Lines with "isabellebody": state how many there are in the records below, and nothing else.

ENTRIES PROVIDED:
*** Begin section ***

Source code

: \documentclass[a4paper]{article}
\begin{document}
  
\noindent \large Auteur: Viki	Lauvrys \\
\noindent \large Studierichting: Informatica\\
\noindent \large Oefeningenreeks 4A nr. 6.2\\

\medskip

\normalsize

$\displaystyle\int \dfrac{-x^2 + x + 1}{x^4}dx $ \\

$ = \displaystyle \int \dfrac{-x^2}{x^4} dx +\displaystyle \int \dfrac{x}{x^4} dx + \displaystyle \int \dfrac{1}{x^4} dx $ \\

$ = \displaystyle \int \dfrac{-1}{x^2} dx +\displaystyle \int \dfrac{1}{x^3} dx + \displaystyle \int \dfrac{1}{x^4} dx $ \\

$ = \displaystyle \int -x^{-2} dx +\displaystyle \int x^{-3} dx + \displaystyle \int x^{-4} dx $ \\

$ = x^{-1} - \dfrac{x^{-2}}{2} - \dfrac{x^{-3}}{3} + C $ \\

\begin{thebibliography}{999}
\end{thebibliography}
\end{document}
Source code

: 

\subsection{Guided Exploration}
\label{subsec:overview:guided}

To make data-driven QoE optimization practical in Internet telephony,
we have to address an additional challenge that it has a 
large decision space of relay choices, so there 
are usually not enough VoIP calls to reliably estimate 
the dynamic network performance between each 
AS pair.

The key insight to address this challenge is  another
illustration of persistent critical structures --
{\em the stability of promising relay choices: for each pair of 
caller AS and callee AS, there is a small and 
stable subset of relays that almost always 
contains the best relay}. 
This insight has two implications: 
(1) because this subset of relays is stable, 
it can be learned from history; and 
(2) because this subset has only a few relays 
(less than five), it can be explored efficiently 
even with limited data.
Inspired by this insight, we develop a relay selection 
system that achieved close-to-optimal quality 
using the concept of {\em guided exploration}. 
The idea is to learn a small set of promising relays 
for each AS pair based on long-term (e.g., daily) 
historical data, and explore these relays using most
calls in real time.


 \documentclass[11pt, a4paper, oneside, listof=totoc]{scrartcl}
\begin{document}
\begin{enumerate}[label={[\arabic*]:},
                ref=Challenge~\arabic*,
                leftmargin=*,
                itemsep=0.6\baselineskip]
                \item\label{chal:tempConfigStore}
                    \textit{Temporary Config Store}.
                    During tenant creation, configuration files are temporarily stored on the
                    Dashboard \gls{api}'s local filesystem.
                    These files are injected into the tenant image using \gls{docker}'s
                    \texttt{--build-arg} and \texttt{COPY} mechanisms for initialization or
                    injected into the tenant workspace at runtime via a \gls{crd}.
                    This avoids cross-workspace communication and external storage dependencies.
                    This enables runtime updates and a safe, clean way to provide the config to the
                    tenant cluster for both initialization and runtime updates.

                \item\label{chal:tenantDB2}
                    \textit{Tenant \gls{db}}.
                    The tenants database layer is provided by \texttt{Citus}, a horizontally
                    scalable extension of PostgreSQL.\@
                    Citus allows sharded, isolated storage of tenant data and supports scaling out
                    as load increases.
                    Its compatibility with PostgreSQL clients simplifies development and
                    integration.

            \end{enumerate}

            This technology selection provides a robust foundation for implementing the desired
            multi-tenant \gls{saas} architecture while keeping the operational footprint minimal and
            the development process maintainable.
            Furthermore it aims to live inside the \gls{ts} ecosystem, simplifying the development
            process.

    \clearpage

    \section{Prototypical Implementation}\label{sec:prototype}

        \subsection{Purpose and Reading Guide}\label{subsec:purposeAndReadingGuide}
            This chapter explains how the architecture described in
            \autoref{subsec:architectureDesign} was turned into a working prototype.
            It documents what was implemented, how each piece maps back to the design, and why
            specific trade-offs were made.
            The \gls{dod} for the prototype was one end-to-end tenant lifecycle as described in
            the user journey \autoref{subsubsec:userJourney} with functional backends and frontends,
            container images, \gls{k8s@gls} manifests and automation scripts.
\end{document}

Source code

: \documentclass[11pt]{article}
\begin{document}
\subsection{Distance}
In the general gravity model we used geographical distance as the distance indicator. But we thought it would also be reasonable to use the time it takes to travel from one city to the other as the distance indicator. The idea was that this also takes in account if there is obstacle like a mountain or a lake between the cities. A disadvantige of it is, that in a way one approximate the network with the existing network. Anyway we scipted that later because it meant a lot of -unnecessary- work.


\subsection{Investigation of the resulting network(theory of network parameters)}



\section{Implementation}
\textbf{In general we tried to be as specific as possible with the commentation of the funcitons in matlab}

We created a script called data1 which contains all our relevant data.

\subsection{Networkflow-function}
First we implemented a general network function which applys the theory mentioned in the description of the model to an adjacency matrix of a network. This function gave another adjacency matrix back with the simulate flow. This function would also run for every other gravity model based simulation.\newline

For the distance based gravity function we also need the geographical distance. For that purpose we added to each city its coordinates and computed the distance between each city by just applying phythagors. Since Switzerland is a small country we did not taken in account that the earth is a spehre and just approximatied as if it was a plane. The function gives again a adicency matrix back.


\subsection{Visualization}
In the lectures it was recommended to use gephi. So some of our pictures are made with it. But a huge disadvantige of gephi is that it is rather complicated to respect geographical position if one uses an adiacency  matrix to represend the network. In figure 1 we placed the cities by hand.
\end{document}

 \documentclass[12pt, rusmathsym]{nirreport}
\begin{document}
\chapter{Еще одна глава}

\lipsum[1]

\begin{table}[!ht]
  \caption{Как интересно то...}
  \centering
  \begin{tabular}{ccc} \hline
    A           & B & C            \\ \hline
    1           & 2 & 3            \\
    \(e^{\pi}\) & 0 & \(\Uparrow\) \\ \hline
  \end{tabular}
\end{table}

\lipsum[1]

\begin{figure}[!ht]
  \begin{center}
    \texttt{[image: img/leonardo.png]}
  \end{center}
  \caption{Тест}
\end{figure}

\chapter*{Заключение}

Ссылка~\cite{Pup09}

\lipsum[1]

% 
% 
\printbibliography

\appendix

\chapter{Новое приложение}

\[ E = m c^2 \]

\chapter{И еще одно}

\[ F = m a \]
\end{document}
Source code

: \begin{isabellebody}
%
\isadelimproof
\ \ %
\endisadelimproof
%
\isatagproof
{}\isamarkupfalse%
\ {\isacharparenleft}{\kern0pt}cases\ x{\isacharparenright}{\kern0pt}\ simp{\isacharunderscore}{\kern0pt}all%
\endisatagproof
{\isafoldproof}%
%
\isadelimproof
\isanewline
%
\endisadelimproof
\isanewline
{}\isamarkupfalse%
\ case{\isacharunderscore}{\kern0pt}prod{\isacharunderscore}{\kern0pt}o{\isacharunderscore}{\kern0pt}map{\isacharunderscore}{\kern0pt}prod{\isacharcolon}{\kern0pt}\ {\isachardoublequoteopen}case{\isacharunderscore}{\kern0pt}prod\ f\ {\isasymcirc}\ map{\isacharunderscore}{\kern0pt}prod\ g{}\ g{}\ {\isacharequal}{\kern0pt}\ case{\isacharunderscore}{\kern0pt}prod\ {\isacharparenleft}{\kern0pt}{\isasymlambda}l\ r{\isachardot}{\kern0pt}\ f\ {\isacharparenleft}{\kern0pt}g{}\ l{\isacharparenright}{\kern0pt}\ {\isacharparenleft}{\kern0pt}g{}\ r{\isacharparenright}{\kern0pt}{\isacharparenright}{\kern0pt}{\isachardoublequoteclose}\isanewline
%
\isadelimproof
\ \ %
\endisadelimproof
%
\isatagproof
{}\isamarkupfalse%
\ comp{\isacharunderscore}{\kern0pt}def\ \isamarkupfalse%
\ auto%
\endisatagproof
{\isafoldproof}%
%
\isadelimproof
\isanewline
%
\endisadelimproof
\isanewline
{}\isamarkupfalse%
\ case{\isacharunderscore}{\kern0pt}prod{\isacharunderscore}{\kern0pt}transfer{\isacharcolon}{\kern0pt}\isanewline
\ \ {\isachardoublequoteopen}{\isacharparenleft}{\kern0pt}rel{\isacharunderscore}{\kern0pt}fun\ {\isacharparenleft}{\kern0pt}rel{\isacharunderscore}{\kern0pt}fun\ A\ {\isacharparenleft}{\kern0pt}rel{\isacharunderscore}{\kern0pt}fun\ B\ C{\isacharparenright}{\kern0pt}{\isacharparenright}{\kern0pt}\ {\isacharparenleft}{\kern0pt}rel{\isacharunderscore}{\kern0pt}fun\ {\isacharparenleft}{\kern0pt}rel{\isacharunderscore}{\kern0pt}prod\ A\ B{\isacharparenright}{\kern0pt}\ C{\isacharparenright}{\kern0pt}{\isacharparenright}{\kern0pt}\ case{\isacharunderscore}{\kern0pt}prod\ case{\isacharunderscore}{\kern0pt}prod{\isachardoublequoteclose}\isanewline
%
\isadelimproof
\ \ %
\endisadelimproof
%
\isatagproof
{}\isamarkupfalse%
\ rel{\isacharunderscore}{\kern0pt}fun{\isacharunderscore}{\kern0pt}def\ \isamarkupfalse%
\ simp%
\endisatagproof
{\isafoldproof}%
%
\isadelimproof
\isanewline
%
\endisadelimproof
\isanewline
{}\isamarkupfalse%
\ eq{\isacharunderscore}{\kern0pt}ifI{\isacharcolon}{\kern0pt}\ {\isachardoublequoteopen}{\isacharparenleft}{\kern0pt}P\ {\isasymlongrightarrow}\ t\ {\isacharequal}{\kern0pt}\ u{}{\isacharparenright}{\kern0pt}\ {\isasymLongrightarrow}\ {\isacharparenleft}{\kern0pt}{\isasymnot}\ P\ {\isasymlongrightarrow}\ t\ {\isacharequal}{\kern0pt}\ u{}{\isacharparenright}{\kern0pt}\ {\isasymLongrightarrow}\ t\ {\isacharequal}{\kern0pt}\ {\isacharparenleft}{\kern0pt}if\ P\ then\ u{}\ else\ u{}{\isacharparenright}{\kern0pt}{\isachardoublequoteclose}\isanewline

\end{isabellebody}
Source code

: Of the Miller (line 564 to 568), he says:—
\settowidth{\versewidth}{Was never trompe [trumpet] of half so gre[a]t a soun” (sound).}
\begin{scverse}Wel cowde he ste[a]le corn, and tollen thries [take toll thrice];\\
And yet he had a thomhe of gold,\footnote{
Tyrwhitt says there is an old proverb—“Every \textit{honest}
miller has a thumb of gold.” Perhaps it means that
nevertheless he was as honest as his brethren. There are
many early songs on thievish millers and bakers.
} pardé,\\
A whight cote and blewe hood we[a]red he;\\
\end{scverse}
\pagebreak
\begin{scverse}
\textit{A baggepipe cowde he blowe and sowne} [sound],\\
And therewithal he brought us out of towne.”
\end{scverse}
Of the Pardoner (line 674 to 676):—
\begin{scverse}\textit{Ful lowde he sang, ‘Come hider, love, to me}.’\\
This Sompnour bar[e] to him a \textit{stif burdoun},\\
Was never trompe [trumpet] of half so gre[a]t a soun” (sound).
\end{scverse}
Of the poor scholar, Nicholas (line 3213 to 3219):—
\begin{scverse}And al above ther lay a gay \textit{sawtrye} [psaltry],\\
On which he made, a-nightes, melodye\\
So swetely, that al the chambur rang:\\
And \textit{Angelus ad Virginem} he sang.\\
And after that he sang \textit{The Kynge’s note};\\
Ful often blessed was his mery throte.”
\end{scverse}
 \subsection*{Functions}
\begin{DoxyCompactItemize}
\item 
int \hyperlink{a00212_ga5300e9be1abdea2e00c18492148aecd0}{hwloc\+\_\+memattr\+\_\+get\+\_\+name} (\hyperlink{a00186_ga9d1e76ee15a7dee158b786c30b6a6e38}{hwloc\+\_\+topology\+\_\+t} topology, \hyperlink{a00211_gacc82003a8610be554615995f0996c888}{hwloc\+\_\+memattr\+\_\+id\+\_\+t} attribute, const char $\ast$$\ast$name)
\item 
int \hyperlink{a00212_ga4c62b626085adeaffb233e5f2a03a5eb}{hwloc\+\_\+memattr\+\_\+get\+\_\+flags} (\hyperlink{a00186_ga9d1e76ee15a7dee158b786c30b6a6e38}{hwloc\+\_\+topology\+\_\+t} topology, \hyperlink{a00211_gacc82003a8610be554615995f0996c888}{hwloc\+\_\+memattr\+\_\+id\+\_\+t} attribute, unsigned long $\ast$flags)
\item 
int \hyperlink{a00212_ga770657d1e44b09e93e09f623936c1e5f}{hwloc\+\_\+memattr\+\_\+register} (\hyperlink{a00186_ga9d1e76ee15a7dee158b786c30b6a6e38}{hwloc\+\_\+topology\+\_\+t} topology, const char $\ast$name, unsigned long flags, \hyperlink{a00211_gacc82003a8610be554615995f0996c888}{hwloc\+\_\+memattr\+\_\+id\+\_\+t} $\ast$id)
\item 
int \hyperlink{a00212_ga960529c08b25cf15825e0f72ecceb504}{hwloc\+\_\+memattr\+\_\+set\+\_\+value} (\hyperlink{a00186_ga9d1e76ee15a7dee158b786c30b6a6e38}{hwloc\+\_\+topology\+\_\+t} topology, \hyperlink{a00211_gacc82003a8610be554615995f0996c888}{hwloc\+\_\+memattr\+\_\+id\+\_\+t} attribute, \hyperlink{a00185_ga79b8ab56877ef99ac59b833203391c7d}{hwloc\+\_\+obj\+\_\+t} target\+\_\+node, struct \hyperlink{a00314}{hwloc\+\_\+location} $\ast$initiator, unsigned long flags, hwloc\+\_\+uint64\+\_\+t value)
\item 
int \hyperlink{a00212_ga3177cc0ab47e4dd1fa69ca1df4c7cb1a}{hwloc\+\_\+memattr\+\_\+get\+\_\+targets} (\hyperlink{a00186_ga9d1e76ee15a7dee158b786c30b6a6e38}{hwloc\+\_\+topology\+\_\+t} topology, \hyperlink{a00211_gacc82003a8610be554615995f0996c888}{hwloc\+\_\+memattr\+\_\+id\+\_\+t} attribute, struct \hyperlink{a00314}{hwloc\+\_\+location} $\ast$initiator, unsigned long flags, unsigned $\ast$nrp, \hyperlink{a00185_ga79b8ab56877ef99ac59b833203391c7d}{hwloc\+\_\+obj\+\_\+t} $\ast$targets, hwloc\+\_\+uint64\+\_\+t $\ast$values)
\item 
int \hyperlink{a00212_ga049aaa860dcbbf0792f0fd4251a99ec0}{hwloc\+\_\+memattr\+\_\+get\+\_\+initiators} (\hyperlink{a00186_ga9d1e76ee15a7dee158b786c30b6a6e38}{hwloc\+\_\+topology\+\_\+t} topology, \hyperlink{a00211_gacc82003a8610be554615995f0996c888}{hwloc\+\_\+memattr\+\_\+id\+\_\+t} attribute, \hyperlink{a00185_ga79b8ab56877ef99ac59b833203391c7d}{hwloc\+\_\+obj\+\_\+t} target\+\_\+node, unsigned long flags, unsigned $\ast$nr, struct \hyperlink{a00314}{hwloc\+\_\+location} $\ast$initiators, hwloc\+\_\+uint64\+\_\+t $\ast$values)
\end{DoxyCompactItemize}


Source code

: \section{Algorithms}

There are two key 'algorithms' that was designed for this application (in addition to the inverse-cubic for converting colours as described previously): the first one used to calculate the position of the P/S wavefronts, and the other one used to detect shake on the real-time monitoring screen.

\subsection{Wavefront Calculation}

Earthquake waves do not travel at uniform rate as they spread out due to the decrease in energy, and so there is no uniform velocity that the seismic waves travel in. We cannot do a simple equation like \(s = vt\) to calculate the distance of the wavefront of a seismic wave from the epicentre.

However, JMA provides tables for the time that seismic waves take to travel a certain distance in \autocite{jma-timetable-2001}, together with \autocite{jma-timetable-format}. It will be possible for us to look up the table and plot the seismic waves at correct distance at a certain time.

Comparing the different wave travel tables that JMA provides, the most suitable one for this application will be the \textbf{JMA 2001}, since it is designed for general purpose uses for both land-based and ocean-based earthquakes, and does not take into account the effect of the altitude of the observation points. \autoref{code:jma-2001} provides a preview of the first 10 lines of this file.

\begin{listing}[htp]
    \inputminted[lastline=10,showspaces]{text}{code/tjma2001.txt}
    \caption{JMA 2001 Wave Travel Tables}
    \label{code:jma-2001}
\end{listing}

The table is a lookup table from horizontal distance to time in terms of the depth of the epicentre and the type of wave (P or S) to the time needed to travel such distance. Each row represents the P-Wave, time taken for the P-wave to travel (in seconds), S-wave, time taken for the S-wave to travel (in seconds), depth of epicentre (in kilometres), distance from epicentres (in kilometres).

*** End section ***

EXERCISE OUTPUT:
2